If you’ve never baked with Demerara sugar before, I highly recommend buying some and experimenting with it in the kitchen. As mentioned above, this sugar has larger crystals then standard white sugar, meaning it doesn’t dissolve into your batter as easily. But this is not a bad thing, as the Demerara sugar gives desserts a wonderful crunchy texture that works well in crumbles, muffins, and in this case, cookies.

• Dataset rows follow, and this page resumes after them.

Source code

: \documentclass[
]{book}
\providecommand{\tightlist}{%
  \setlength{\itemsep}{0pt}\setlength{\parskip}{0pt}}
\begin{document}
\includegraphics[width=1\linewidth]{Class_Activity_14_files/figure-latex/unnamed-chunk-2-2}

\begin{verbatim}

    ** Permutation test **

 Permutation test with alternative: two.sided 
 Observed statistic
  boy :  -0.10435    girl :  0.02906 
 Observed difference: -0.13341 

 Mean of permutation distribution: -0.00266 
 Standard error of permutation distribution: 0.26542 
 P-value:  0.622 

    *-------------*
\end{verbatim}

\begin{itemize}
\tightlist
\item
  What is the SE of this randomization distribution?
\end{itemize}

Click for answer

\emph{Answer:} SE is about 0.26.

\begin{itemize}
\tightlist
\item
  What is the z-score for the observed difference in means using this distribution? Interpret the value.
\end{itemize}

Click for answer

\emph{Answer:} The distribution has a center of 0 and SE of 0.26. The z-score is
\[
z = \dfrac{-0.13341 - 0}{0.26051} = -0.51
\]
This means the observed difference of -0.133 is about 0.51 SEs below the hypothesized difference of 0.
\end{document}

Demerara sugar also had a subtle caramel flavour, which is the perfection addition to this recipe. If you can’t find Demerara sugar at your supermarket, it may be called Turbinado sugar in your home country. If all else fails, substitute the Demerara for brown sugar, which has a delicious molasses flavour.
In addition to the subtle caramel flavour and crunch from the sugar, the rolled oats add a lovely dense chewiness, and the spices bring a warmth to the cookies.
The final flourish to these cookies is a generous scattering of dark chocolate chips which adds a bittersweet flavour. Enjoy!
- 130 g butter room temperature
- 1 cup CSR Demerara Sugar
- 1 egg room temperature
- 1/2 tsp vanilla extract
- 2/3 cup plain flour
- 1/2 tsp baking powder
- 1/2 tsp cinnamon
- 1/4 tsp nutmeg
- 1/4 tsp cloves
- 1/2 tsp salt
- 2 cups rolled oats
- 1 cup dark chocolate chips
- Preheat oven to 180°C and line 2 trays with baking paper.
- Cream the butter and demerara sugar for at least 5 minutes until the mixture becomes light and fluffy.
- Add the egg and vanilla extract and beat well.
- Add flour, baking powder, spices and salt and beat on low speed until just combined (don't overwork the mixture or it can become tough).
- Stir through the rolled oats and chopped dark chocolate until evenly distributed.
- Use an ice cream scoop to measure equal balls of cookie dough and place them onto the lined baking trays. I fit 6 per sheet.
- Bake until cookies are golden around the edges, around 12-14 minutes.